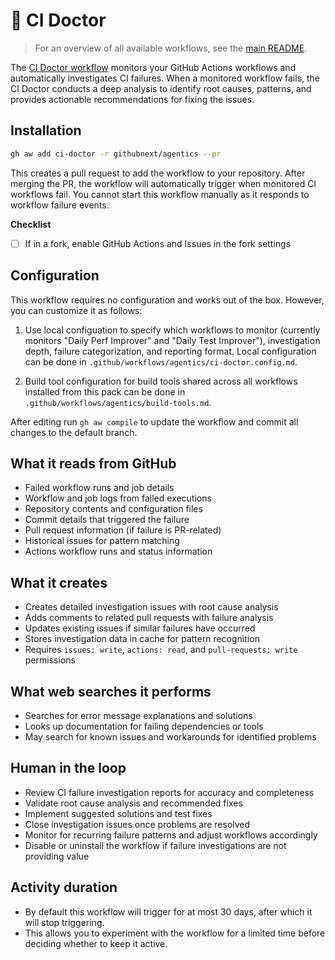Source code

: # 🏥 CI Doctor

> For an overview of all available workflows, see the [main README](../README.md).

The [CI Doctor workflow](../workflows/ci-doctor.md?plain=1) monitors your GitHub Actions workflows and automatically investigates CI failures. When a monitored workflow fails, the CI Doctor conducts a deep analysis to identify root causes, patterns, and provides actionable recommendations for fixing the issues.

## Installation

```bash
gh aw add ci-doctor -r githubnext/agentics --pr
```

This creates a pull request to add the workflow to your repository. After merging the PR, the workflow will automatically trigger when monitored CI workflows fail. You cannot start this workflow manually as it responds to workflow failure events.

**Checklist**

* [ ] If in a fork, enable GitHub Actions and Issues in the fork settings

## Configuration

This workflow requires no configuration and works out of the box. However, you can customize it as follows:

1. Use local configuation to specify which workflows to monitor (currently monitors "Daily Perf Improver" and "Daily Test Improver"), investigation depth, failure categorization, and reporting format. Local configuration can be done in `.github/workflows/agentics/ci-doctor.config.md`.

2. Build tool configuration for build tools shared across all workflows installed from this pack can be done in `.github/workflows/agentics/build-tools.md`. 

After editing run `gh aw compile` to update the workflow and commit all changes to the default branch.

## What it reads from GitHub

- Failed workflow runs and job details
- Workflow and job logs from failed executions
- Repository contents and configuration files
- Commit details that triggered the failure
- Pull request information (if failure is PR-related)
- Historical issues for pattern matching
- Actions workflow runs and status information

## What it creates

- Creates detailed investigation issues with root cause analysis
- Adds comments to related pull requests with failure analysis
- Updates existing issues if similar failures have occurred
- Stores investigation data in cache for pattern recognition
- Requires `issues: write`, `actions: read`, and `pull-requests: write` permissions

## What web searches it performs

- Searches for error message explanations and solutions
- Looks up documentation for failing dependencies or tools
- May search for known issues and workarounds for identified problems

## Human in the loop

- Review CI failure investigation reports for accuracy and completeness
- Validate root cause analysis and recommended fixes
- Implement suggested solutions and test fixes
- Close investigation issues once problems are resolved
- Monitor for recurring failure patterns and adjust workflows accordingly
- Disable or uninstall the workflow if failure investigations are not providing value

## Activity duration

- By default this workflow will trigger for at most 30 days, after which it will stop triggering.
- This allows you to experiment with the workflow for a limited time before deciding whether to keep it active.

:: Exercise objective ::
Please output the listing above exactly from its first line through the line with "This workflow requires", both included, and nothing beyond that line. Omit pictures.

:: Task result ::
Source code

: # 🏥 CI Doctor

> For an overview of all available workflows, see the [main README](../README.md).

The [CI Doctor workflow](../workflows/ci-doctor.md?plain=1) monitors your GitHub Actions workflows and automatically investigates CI failures. When a monitored workflow fails, the CI Doctor conducts a deep analysis to identify root causes, patterns, and provides actionable recommendations for fixing the issues.

## Installation

```bash
gh aw add ci-doctor -r githubnext/agentics --pr
```

This creates a pull request to add the workflow to your repository. After merging the PR, the workflow will automatically trigger when monitored CI workflows fail. You cannot start this workflow manually as it responds to workflow failure events.

**Checklist**

* [ ] If in a fork, enable GitHub Actions and Issues in the fork settings

## Configuration

This workflow requires no configuration and works out of the box. However, you can customize it as follows:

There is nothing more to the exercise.